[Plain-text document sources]
^^^^^^^^
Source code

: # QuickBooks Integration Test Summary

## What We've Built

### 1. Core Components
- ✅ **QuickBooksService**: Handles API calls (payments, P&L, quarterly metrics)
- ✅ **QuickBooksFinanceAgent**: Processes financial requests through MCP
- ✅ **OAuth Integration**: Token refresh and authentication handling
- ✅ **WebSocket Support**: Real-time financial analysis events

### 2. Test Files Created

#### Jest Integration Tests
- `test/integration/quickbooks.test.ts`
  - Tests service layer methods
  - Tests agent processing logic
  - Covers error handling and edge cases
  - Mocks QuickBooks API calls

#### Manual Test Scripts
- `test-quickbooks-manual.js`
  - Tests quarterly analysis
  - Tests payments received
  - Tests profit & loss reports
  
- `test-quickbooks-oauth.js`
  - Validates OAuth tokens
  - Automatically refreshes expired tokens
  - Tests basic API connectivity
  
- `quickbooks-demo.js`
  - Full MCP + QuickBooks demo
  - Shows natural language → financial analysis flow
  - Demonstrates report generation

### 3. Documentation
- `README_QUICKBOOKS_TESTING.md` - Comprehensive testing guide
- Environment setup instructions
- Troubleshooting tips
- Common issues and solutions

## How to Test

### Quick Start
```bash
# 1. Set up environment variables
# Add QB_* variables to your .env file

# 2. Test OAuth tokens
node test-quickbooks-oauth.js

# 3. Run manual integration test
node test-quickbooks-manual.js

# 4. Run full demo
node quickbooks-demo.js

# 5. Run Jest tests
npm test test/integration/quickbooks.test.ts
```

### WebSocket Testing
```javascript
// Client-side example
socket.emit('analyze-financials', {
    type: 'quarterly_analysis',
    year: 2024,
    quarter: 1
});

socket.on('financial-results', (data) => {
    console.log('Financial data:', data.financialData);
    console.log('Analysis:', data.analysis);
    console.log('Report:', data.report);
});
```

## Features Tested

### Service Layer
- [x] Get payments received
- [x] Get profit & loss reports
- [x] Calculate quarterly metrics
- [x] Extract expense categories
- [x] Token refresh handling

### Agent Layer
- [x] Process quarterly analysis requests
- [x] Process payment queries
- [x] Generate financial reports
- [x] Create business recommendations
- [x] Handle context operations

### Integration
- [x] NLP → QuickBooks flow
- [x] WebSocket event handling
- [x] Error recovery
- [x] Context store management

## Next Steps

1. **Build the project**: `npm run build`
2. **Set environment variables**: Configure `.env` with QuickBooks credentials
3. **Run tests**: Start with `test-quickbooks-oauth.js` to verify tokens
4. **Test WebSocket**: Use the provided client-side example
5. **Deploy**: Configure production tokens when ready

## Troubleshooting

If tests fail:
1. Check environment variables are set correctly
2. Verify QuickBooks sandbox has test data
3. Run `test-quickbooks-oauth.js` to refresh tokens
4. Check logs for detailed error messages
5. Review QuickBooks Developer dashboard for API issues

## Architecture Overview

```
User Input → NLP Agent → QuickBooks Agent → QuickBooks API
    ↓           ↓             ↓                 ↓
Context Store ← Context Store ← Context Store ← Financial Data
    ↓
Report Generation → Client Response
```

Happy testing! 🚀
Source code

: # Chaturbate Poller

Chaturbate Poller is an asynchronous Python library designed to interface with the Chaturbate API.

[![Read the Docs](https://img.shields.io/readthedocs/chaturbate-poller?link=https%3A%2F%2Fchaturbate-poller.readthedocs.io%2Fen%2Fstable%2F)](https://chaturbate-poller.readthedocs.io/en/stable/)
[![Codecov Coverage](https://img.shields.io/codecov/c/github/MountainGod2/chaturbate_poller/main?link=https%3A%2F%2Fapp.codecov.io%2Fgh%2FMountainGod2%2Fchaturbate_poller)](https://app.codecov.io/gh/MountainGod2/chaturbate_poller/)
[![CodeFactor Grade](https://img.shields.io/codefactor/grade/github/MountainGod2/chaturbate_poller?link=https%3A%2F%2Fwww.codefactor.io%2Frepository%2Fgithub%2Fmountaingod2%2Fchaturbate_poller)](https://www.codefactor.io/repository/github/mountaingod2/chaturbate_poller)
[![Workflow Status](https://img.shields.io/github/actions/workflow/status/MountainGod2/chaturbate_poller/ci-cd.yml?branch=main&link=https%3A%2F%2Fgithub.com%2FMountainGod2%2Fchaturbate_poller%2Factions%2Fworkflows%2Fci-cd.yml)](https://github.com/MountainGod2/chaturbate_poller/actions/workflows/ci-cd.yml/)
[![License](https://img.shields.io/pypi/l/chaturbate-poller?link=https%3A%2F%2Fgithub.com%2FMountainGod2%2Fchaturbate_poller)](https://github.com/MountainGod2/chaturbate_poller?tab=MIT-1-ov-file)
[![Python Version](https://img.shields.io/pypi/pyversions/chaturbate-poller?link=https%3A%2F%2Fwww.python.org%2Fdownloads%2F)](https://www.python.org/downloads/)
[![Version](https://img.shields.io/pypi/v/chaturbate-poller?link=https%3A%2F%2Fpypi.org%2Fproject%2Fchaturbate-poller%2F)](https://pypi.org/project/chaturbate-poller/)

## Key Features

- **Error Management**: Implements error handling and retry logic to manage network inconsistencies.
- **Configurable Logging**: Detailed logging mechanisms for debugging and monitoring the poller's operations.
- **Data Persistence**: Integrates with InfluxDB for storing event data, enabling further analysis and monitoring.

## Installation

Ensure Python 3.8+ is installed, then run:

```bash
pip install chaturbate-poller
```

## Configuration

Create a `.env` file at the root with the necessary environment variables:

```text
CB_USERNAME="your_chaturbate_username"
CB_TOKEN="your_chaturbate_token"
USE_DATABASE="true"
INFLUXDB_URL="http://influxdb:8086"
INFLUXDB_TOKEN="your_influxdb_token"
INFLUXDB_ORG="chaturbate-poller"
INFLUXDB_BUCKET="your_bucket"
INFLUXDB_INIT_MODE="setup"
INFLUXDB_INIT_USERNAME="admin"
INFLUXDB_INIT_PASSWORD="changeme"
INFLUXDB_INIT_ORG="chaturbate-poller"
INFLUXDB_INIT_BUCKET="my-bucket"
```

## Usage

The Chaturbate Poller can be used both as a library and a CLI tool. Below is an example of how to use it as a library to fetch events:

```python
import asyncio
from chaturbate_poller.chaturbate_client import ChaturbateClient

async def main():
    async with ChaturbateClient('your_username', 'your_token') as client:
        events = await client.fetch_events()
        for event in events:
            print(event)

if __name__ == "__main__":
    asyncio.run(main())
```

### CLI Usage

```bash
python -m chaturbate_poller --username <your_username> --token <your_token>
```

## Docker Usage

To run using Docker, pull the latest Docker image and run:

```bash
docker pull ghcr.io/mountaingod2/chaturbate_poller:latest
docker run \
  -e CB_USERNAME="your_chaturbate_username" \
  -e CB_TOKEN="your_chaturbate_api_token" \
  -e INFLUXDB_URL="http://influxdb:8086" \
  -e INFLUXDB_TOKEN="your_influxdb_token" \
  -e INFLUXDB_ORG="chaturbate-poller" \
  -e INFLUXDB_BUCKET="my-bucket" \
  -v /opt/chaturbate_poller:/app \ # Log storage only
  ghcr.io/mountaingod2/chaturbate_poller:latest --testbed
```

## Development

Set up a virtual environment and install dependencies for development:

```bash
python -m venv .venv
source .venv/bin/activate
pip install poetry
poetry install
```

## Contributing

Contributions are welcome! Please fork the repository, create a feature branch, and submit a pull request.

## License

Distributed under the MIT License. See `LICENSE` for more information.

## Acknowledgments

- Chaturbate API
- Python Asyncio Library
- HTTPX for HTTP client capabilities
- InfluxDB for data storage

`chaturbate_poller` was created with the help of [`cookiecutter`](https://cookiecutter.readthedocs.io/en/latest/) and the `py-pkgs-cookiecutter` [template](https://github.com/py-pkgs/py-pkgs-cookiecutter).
^^^^^^^^
Please output an exact copy of the lines above, from the opening line of the data down to the line that contains "- [x] NLP → QuickBooks flow".

» **SOLUTION**
Source code

: # QuickBooks Integration Test Summary

## What We've Built

### 1. Core Components
- ✅ **QuickBooksService**: Handles API calls (payments, P&L, quarterly metrics)
- ✅ **QuickBooksFinanceAgent**: Processes financial requests through MCP
- ✅ **OAuth Integration**: Token refresh and authentication handling
- ✅ **WebSocket Support**: Real-time financial analysis events

### 2. Test Files Created

#### Jest Integration Tests
- `test/integration/quickbooks.test.ts`
  - Tests service layer methods
  - Tests agent processing logic
  - Covers error handling and edge cases
  - Mocks QuickBooks API calls

#### Manual Test Scripts
- `test-quickbooks-manual.js`
  - Tests quarterly analysis
  - Tests payments received
  - Tests profit & loss reports
  
- `test-quickbooks-oauth.js`
  - Validates OAuth tokens
  - Automatically refreshes expired tokens
  - Tests basic API connectivity
  
- `quickbooks-demo.js`
  - Full MCP + QuickBooks demo
  - Shows natural language → financial analysis flow
  - Demonstrates report generation

### 3. Documentation
- `README_QUICKBOOKS_TESTING.md` - Comprehensive testing guide
- Environment setup instructions
- Troubleshooting tips
- Common issues and solutions

## How to Test

### Quick Start
```bash
# 1. Set up environment variables
# Add QB_* variables to your .env file

# 2. Test OAuth tokens
node test-quickbooks-oauth.js

# 3. Run manual integration test
node test-quickbooks-manual.js

# 4. Run full demo
node quickbooks-demo.js

# 5. Run Jest tests
npm test test/integration/quickbooks.test.ts
```

### WebSocket Testing
```javascript
// Client-side example
socket.emit('analyze-financials', {
    type: 'quarterly_analysis',
    year: 2024,
    quarter: 1
});

socket.on('financial-results', (data) => {
    console.log('Financial data:', data.financialData);
    console.log('Analysis:', data.analysis);
    console.log('Report:', data.report);
});
```

## Features Tested

### Service Layer
- [x] Get payments received
- [x] Get profit & loss reports
- [x] Calculate quarterly metrics
- [x] Extract expense categories
- [x] Token refresh handling

### Agent Layer
- [x] Process quarterly analysis requests
- [x] Process payment queries
- [x] Generate financial reports
- [x] Create business recommendations
- [x] Handle context operations

### Integration
- [x] NLP → QuickBooks flow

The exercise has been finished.